Dian yang Tak Kunjung Padam
- Cover of the 12th printing
- Author: Sutan Takdir Alisjahbana
- Language: Indonesian
- Genre: Novel
- Publisher: Balai Pustaka Dian Rakyat (12th printing)
- Publication date: 1932
- Publication place: Indonesia
- Media type: Print (hardback & paperback)
- Pages: 157
- OCLC: 713197839

= Dian yang Tak Kunjung Padam =

1932 novel by Sutan Takdir Alisjahbana

Dian jang Ta' Koendjoeng Padam (Perfected spelling: Dian yang Tak Kunjung Padam, both of which mean The Undying Torch) is a 1932 novel by Sutan Takdir Alisjahbana. It was published by Balai Pustaka.

==Background==
Dian yang Tak Kunjung Padam was written by Sutan Takdir Alisjahbana, a Minang writer from Natal, North Sumatra born in 1908. He spent three to four months writing it in 1930 while he worked at Balai Pustaka, the state-owned publisher of the Dutch East Indies. It was his second novel, after Tak Putus Dirundung Malang (Misfortune without End).

==Plot==
Yasin, a fatherless youth who lives with his mother, falls in love with Molek on first sight. Although the two are of different socio-economic backgrounds — Yasin is a commoner and Molek is of noble descent — they begin to exchange love letters; eventually, Molek falls in love with Yasin as well. However, they do not tell their parents.

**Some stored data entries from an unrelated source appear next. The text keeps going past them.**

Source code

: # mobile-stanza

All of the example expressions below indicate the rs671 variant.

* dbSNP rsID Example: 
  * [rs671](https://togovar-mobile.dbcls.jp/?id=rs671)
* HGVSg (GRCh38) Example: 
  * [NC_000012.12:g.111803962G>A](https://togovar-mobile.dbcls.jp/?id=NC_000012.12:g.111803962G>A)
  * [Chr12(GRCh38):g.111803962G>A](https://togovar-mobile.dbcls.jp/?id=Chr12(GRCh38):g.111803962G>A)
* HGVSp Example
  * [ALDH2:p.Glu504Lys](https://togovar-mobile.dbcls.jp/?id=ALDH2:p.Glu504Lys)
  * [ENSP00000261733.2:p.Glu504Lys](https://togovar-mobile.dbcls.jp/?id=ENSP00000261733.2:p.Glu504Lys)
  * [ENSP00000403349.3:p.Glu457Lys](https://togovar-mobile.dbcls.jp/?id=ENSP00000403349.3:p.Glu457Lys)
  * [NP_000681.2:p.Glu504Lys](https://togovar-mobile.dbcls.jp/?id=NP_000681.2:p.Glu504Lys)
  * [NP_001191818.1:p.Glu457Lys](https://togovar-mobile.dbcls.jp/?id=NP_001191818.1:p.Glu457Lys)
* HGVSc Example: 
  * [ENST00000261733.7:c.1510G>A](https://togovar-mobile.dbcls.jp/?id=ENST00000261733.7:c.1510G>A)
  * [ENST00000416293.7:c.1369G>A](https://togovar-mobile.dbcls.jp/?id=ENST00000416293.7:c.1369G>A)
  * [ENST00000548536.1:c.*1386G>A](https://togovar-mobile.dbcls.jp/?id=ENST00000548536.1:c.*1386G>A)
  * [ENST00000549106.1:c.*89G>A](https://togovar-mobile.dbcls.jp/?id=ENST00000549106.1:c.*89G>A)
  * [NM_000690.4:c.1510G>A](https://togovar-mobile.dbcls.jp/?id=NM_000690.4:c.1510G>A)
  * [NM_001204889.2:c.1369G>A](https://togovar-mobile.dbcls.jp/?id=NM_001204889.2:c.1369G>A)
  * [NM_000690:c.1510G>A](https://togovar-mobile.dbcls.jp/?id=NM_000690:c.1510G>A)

Knowing that he will need to show he is capable of supporting Molek, Yasin works his garden and earns much money. He confides in his mother that he wishes to propose to Molek. Eventually the two go to Molek's father, Raden Mahmud, to ask for her hand in marriage. However, he and his wife Cek Sitti refuse the proposal, due to class differences.

Although the pair are forbidden from seeing each other, Yasin and Molek continue to exchange letters, even after Molek is married to Arab-Indonesian merchant Sayid Mustafa. Molek attempts to run away, and when this fails she pines for Yasin. While her parents go on the hajj to Mecca, Molek invites Yasin to her home. Posing as a pineapple seller, Yasin sneaks in and the two have a final meeting.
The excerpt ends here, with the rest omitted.